Los que sean dignos alcanzarán aquel mundo [el nirvâna] (17), en que no hay bodas... y en donde no morirán ya más;

Lo cual indica que ya habían muerto más de una vez. Y también:

Que los muertos se han levantado ahora lo mostró también Moisés... cuando llamó al Señor, el Dios de Abraham y el Dios de Isaac y el Dios de Jacob; pues él no es Dios de muertos, sino de vivos (18).

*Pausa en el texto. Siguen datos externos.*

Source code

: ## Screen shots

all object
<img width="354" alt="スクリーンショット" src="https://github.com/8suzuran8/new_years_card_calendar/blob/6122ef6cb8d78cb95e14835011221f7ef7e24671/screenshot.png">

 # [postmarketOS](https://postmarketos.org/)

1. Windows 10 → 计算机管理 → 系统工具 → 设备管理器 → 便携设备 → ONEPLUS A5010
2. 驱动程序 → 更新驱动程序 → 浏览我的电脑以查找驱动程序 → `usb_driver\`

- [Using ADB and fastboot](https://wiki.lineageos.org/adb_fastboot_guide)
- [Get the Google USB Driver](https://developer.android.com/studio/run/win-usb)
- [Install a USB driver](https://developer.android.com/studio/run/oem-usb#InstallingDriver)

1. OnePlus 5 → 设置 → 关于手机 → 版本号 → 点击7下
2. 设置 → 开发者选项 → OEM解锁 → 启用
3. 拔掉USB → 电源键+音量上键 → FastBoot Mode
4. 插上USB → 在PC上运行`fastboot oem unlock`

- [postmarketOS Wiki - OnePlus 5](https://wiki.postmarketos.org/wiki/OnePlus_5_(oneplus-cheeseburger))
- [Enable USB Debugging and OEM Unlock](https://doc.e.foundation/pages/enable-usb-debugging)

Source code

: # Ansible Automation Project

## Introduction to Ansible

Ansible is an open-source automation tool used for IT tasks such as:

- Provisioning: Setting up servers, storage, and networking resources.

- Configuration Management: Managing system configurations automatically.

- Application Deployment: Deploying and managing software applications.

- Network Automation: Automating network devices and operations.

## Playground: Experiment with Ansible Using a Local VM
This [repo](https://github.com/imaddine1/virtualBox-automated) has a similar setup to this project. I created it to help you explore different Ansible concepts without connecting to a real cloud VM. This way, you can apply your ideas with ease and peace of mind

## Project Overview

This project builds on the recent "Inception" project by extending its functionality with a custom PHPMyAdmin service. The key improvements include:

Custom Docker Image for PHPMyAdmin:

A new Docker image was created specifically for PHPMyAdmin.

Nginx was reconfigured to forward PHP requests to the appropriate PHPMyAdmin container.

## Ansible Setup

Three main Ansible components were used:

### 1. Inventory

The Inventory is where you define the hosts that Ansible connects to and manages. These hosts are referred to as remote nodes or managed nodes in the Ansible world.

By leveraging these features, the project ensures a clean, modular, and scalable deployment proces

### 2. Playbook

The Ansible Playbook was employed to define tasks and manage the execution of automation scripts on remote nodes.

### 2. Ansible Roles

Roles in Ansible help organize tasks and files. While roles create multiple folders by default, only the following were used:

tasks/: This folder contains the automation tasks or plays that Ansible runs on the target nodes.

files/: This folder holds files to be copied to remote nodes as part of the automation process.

La frase “se han levantado ahora” se refiere evidentemente a los entonces actuales renacimientos de los Jacob e Isaac, y no a su futura resurrección; porque en tal caso hubieran estado aún muertos, y no se hablara de ellos como “vivos”.

Pero la parábola más sugestiva de Cristo, su más concluyente “sentencia enigmática” es la que dio a sus apóstoles, sobre el hombre ciego:

Maestro, ¿quién pecó, éste o sus padres, para haber nacido ciego? – Y Jesús respondió: “Ni este hombre [el físico, el ciego] pecó, ni sus padres; mas que las obras de [su] Dios es preciso se manifiesten en él” (19).

El hombre es sólo el “tabernáculo”, la “casa” de su Dios; y por lo tanto no es el templo sino su morador, el vehículo de Dios (20), quien pecó en una encarnación anterior y trajo en consecuencia el karma de ceguera en el nuevo cuerpo físico. Vemos, pues, que Jesús habló verdad; pero sus prosélitos persisten hasta hoy en no comprender las palabras de la sabiduría hablada. La Iglesia cristiana presenta al Salvador en las interpretaciones que da a sus palabras, como si realizara un programa preconcebido que hubiese de conducir a un previsto milagro. Verdaderamente, el gran Mártir desde entonces y durante diez y ocho siglos, está siendo crucificado día tras día, por clérigos y laicos, mucho más cruelmente que lo fue por sus alegóricos enemigos. Porque tal es el recto sentido de las palabras “que las obras de Dios es preciso se manifiesten en él”, si las leemos a la luz de la interpretación teológica, y es poco digno si se rechaza la explicación esotérica.

Tal vez algunos consideren esto como palmaria blasfemia; pero sabemos que muchos cristianos cuyos corazones palpitan por el ideal de Jesús, y cuyas almas repugnan la teológica figura del Salvador canónico, reflexionarán sobre aquella explicación, sin hallar blasfemia alguna, sino tal vez un consuelo.